TASK DIRECTIONS:
Could you transcribe every record below exactly as it stands?

DATA:
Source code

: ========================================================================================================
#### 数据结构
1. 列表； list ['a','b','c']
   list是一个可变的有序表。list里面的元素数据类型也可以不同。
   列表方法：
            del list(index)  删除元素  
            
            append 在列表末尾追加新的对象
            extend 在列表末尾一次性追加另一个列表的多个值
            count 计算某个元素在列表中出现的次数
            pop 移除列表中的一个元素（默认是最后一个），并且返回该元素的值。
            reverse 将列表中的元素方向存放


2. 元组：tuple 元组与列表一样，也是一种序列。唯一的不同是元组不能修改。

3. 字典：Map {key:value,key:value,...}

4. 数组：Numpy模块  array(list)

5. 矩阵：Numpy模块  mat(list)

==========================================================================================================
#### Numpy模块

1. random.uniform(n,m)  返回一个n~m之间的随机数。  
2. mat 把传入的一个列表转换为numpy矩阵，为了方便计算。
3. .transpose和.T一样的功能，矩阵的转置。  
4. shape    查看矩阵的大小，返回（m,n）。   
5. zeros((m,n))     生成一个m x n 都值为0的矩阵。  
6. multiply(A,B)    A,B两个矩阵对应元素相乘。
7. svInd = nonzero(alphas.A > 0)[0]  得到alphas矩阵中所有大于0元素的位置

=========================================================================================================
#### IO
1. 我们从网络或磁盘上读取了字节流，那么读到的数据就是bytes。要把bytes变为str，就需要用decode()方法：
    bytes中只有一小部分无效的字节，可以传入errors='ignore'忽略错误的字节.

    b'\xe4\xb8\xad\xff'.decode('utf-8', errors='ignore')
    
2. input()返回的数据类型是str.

RESULT FOR THIS EXERCISE:
Source code

: ========================================================================================================
#### 数据结构
1. 列表； list ['a','b','c']
   list是一个可变的有序表。list里面的元素数据类型也可以不同。
   列表方法：
            del list(index)  删除元素  
            
            append 在列表末尾追加新的对象
            extend 在列表末尾一次性追加另一个列表的多个值
            count 计算某个元素在列表中出现的次数
            pop 移除列表中的一个元素（默认是最后一个），并且返回该元素的值。
            reverse 将列表中的元素方向存放


2. 元组：tuple 元组与列表一样，也是一种序列。唯一的不同是元组不能修改。

3. 字典：Map {key:value,key:value,...}

4. 数组：Numpy模块  array(list)

5. 矩阵：Numpy模块  mat(list)

==========================================================================================================
#### Numpy模块

1. random.uniform(n,m)  返回一个n~m之间的随机数。  
2. mat 把传入的一个列表转换为numpy矩阵，为了方便计算。
3. .transpose和.T一样的功能，矩阵的转置。  
4. shape    查看矩阵的大小，返回（m,n）。   
5. zeros((m,n))     生成一个m x n 都值为0的矩阵。  
6. multiply(A,B)    A,B两个矩阵对应元素相乘。
7. svInd = nonzero(alphas.A > 0)[0]  得到alphas矩阵中所有大于0元素的位置

=========================================================================================================
#### IO
1. 我们从网络或磁盘上读取了字节流，那么读到的数据就是bytes。要把bytes变为str，就需要用decode()方法：
    bytes中只有一小部分无效的字节，可以传入errors='ignore'忽略错误的字节.

    b'\xe4\xb8\xad\xff'.decode('utf-8', errors='ignore')
    
2. input()返回的数据类型是str.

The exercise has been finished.